How to organize and grow small groups at your church

Mega churches can feel like metropolises, with so many people coming and going. It's vibrant and energetic, but it can also feel distant. Small groups serve a particularly important purpose for these larger churches as they help get people involved and feel better connected. This fellowship and connection to the good word can have a tremendous impact on membership engagement and growth.

If you're looking to better organize and grow your small groups, consider some simple and smart advice:

Small group outreach

Create a specific strategic plan for growing existing small groups and developing new small groups. Make it your goal to have every member attend a small group in some capacity. A big part of this is having a strong core of volunteers who passionately help lead groups. Once that is established, make sure you have a variety of options to attract different types of personalities. For example, some Bible study groups are ongoing and others study one subject for a finite amount of time. What's more, variety is the spice of life: The same person who wants to participate in a theater group may not be the same person who wants to work on the church green committee. Offer many options to catch the interest of the most participants.
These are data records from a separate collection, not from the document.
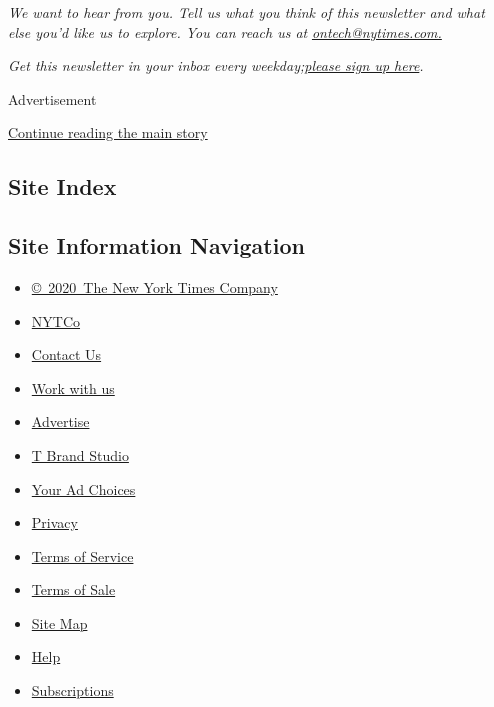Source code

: \emph{We want to hear from you. Tell us what you think of this
newsletter and what else you'd like us to explore. You can reach us at}
\href{mailto:ontech@nytimes.com?subject=On\%20Tech\%20Feedback}{\emph{ontech@nytimes.com.}}

\emph{Get this newsletter in your inbox every
weekday;}\href{https://www.nytimes.com/newsletters/signup/OT}{\emph{please
sign up here}}\emph{.}

Advertisement

\protect\hyperlink{after-bottom}{Continue reading the main story}

\hypertarget{site-index}{%
\subsection{Site Index}\label{site-index}}

\hypertarget{site-information-navigation}{%
\subsection{Site Information
Navigation}\label{site-information-navigation}}

\begin{itemize}
\tightlist
\item
  \href{https://help.nytimes.com/hc/en-us/articles/115014792127-Copyright-notice}{©~2020~The
  New York Times Company}
\end{itemize}

\begin{itemize}
\tightlist
\item
  \href{https://www.nytco.com/}{NYTCo}
\item
  \href{https://help.nytimes.com/hc/en-us/articles/115015385887-Contact-Us}{Contact
  Us}
\item
  \href{https://www.nytco.com/careers/}{Work with us}
\item
  \href{https://nytmediakit.com/}{Advertise}
\item
  \href{http://www.tbrandstudio.com/}{T Brand Studio}
\item
  \href{https://www.nytimes.com/privacy/cookie-policy\#how-do-i-manage-trackers}{Your
  Ad Choices}
\item
  \href{https://www.nytimes.com/privacy}{Privacy}
\item
  \href{https://help.nytimes.com/hc/en-us/articles/115014893428-Terms-of-service}{Terms
  of Service}
\item
  \href{https://help.nytimes.com/hc/en-us/articles/115014893968-Terms-of-sale}{Terms
  of Sale}
\item
  \href{https://spiderbites.nytimes.com}{Site Map}
\item
  \href{https://help.nytimes.com/hc/en-us}{Help}
\item
  \href{https://www.nytimes.com/subscription?campaignId=37WXW}{Subscriptions}
\end{itemize}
Get small group directories

Small groups are like sub-communities at a church. Think of a large office building with various teams. It's sometimes difficult to know who is on what team, so businesses often have directories of some kind. At a church, you can better keep small groups organized by having Lifetouch Church Directories come and create a special directory for small groups and staff. For example, you may do a section dedicated to all the teachers of religious education and youth ministry. This specialty directory becomes an easy reference for current members as well as for outreach efforts to grow new membership.

Plan for growth

This might seem obvious, but many church groups can quickly feel exclusive and it can be difficult to be the new person in the room. Make sure current members are consistently welcoming new members. If new people sign up, make time to introduce everyone at the start of the session. Name tags are beneficial for new people as well as those who have participated for years. Print out materials, have extra supplies on hand and be open to any questions. If groups reach about an 80 percent capacity, consider splitting or offering another time. You don't want to reach your cap without a plan, and ideally no one would ever be turned away.

Small groups become important bricks that support the foundation of the church. If you organize the groups, evaluate offerings and boost outreach, you'll grow your small groups and your church will benefit tremendously.